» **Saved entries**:
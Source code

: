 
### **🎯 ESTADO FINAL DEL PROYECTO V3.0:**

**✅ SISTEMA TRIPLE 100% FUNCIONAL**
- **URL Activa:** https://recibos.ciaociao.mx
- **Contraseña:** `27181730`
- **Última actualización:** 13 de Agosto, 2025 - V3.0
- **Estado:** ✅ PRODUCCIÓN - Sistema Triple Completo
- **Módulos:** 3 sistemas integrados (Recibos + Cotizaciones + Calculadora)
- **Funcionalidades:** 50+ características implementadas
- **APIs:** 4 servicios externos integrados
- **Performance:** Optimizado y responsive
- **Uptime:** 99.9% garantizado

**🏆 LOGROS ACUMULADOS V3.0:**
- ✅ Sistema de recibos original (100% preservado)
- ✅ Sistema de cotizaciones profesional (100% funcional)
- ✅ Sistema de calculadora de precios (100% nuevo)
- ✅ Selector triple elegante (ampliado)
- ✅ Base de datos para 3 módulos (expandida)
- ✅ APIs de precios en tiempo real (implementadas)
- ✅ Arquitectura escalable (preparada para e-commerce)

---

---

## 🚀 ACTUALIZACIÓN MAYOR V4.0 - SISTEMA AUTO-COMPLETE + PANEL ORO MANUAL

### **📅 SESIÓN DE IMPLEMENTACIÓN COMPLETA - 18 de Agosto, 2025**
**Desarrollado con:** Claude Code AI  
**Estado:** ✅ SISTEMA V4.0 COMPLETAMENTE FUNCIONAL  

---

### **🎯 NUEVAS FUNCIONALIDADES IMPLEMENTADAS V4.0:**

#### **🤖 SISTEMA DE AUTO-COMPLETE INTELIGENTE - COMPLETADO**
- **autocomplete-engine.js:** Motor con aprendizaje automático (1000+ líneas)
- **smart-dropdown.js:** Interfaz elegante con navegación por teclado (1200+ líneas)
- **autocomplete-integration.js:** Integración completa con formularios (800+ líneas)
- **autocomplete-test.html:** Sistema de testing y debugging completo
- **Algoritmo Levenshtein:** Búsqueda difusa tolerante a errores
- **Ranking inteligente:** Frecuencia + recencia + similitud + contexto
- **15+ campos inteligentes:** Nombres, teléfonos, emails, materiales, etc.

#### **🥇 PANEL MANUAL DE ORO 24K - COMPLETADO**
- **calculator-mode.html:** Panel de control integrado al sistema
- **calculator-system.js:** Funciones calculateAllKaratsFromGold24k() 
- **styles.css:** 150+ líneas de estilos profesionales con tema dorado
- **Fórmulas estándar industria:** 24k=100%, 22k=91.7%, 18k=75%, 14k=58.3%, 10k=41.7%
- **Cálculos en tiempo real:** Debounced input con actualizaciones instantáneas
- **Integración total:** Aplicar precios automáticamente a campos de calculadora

» **Exercise**: An exact copy of the lines above, from the one containing "- **Estado:** ✅" through the one containing "- **Performance:** Optimizado y responsive", is the whole of the answer.

» **Output below**:
- **Estado:** ✅ PRODUCCIÓN - Sistema Triple Completo
- **Módulos:** 3 sistemas integrados (Recibos + Cotizaciones + Calculadora)
- **Funcionalidades:** 50+ características implementadas
- **APIs:** 4 servicios externos integrados
- **Performance:** Optimizado y responsive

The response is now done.